Damien Hirst at Tate Museum

Blog

Random musings, tales of my travel, etc.

Can we please put the science back into computer science?

I few months ago I watched an excellent talk by Greg Wilson called "What We Actually Know About Software Development, and Why We Believe It's True".  It calls out the lack of actual scientific data in the software industry and I haven't been able to shake it. His main point is that our industry has very little *actual scientific evidence* for its best practices. I mean, seriously, we don't actually know that agile works better than waterfall. WHAT?!? HOW IS THAT POSSIBLE?!?

Sure, a lot of the things we do may be right. But the point is, we don't actually know. Industry needs to work with academia to systematize and prove our software best practices. Wouldn't you like to know which design patterns lead to fewer bugs? Or which language leads to the fastest development? Or which organizational structure leads to the fewest meetings? Or which coding style is most readable? Or which web framework works best for your size of organization?

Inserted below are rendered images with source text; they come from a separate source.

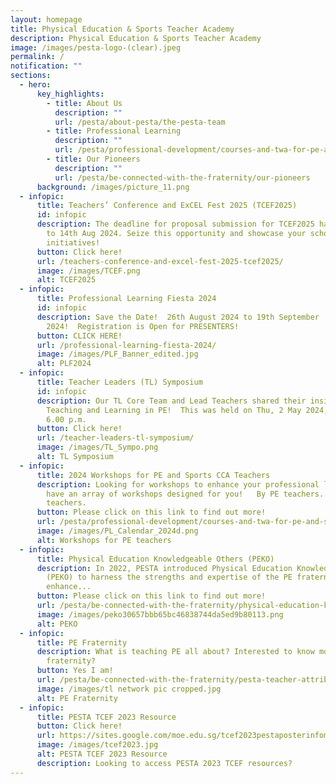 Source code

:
 ```yaml
---
layout: homepage
title: Physical Education & Sports Teacher Academy
description: Physical Education & Sports Teacher Academy
image: /images/pesta-logo-(clear).jpeg
permalink: /
notification: ""
sections:
  - hero:
      key_highlights:
        - title: About Us
          description: ""
          url: /pesta/about-pesta/the-pesta-team
        - title: Professional Learning
          description: ""
          url: /pesta/professional-development/courses-and-twa-for-pe-and-sports-teachers/
        - title: Our Pioneers
          description: ""
          url: /pesta/be-connected-with-the-fraternity/our-pioneers
      background: /images/picture_11.png
  - infopic:
      title: Teachers’ Conference and ExCEL Fest 2025 (TCEF2025)
      id: infopic
      description: The deadline for proposal submission for TCEF2025 has been extended
        to 14th Aug 2024. Seize this opportunity and showcase your school's
        initiatives!
      button: Click here!
      url: /teachers-conference-and-excel-fest-2025-tcef2025/
      image: /images/TCEF.png
      alt: TCEF2025
  - infopic:
      title: Professional Learning Fiesta 2024
      id: infopic
      description: Save the Date!  26th August 2024 to 19th September
        2024!  Registration is Open for PRESENTERS!
      button: CLICK HERE!
      url: /professional-learning-fiesta-2024/
      image: /images/PLF_Banner_edited.jpg
      alt: PLF2024
  - infopic:
      title: Teacher Leaders (TL) Symposium
      id: infopic
      description: Our TL Core Team and Lead Teachers shared their insights on
        Teaching and Learning in PE!  This was held on Thu, 2 May 2024, 1.30 to
        6.00 p.m.
      button: Click here!
      url: /teacher-leaders-tl-symposium/
      image: /images/TL_Sympo.png
      alt: TL Symposium
  - infopic:
      title: 2024 Workshops for PE and Sports CCA Teachers
      description: Looking for workshops to enhance your professional learning? We
        have an array of workshops designed for you!   By PE teachers. For PE
        teachers.
      button: Please click on this link to find out more!
      url: /pesta/professional-development/courses-and-twa-for-pe-and-sports-teachers/
      image: /images/PL_Calendar_2024d.png
      alt: Workshops for PE teachers
  - infopic:
      title: Physical Education Knowledgeable Others (PEKO)
      description: In 2022, PESTA introduced Physical Education Knowledgeable Others
        (PEKO) to harness the strengths and expertise of the PE fraternity to
        enhance...
      button: Please click on this link to find out more!
      url: /pesta/be-connected-with-the-fraternity/physical-education-knowledgeable-others-peko
      image: /images/peko30657bbb65bc46838744da5ed9b80113.png
      alt: PEKO
  - infopic:
      title: PE Fraternity
      description: What is teaching PE all about? Interested to know more about the PE
        fraternity?
      button: Yes I am!
      url: /pesta/be-connected-with-the-fraternity/pesta-teacher-attributes/
      image: /images/tl network pic cropped.jpg
      alt: PE Fraternity
  - infopic:
      title: PESTA TCEF 2023 Resource
      button: Click here!
      url: https://sites.google.com/moe.edu.sg/tcef2023pestaposterinfomations/home
      image: /images/tcef2023.jpg
      alt: PESTA TCEF 2023 Resource
      description: Looking to access PESTA 2023 TCEF resources?
---
```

Here are some interesting results he cites:

  • Boehm (1975): most errors are introduced during requirements analysis and design. Not during writing and debugging. The later a bug is removed, the more it costs to remove.
  • Woodfield (1979): For every 25% increase in problem complexity, there is a 100% increase in solution complexity. It's non-linear because of interaction effects. 
  • van Genuchten (1991): The two biggest causes of project failure are poor estimation and unstable requirements, neither of which seem to be improving in the industry as a whole.
  • Thomas et al. (1997, but it hasn't been replicated yet): If more than 20-25% of a component has to be revised, it's better to rewrite it from scratch. (This study was done on software for flight avionics, so it may or may not generalize).
  • Fagan (1975 at IBM): Hour for hour, sitting down and reading the code is the most effective way to remove bugs. It's better than running the code and better than writing unit tests. 60-90% of all errors can be removed before the very first run of the program. BUT, all of that value comes from the first hour by the first reviewer. You can only read code for an hour before your brain is full - only a couple hundred lines of codes depending on skill / practice. This means we should have small patches and changes.
  • Herbsleb (1999): The architecture of the system reflects the organizational structure that built it.
  • Nagappan (2007) & Bird (2009): Physical distance between a team of developers doesn't affect post release fault rate (for Windows Vista). Distance in the org chart does. Thus, it's fine to have people remote as long as they are on the same team, just don't put developers working under different people on the same project.
  • El Emam (2001): No code (or other) metrics that were published before 2001 have any correlation with post-release error rate beyond that predicted by source lines of code (SLOC).
  • Aranda & Easterbrook (2005): When estimating the time it will take to complete a project the only thing that matters in the spec for the project is how long the writer of the spec thinks it will take (ie. the anchoring effect from psychology). "All work done to date on software estimation is pretty much pointless. All the engineers are going to give us back is what we want to hear."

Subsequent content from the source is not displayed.